EXERCISE: Look through the lines below and extract any with the word "emph".

RECORDS SUPPLIED:
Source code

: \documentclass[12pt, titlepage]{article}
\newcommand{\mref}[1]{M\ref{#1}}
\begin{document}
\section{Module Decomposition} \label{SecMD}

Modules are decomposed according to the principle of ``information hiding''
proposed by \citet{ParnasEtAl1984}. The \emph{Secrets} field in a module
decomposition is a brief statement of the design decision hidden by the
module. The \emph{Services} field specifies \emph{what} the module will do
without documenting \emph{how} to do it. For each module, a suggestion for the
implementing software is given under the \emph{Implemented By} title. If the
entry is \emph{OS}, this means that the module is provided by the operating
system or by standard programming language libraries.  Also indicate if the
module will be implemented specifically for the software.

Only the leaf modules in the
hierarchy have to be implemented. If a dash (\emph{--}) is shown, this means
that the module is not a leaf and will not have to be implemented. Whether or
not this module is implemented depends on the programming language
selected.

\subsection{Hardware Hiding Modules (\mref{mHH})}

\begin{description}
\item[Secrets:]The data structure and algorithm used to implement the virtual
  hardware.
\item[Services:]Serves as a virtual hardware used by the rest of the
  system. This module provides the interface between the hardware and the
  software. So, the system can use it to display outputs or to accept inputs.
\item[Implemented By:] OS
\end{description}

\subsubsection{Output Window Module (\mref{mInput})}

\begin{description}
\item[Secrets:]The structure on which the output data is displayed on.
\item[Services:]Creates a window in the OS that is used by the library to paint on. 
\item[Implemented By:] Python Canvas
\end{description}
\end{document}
* * *
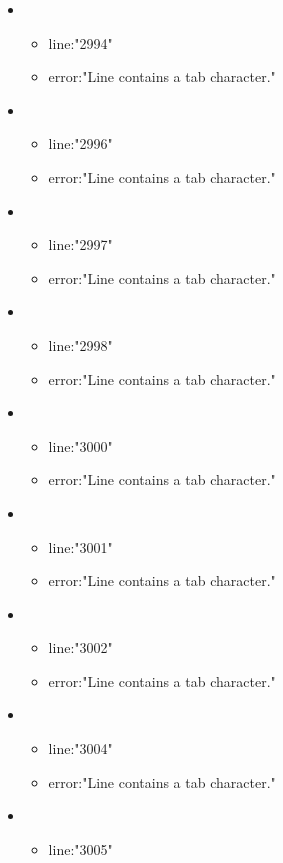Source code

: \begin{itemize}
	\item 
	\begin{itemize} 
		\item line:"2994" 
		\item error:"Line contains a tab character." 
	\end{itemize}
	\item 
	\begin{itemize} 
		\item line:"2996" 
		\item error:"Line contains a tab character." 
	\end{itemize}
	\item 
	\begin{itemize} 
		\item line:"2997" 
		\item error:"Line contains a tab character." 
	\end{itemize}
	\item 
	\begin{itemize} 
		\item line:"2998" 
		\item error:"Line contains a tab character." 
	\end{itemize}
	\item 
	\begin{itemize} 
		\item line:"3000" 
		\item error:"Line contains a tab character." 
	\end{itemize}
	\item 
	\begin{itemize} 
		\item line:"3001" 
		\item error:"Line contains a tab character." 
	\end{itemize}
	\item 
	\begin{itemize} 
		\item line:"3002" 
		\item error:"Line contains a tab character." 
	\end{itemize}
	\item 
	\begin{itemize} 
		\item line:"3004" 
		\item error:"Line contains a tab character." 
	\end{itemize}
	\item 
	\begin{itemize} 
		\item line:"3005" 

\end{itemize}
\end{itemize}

OUTPUT OF THE TASK:
proposed by \citet{ParnasEtAl1984}. The \emph{Secrets} field in a module
module. The \emph{Services} field specifies \emph{what} the module will do
without documenting \emph{how} to do it. For each module, a suggestion for the
implementing software is given under the \emph{Implemented By} title. If the
entry is \emph{OS}, this means that the module is provided by the operating
hierarchy have to be implemented. If a dash (\emph{--}) is shown, this means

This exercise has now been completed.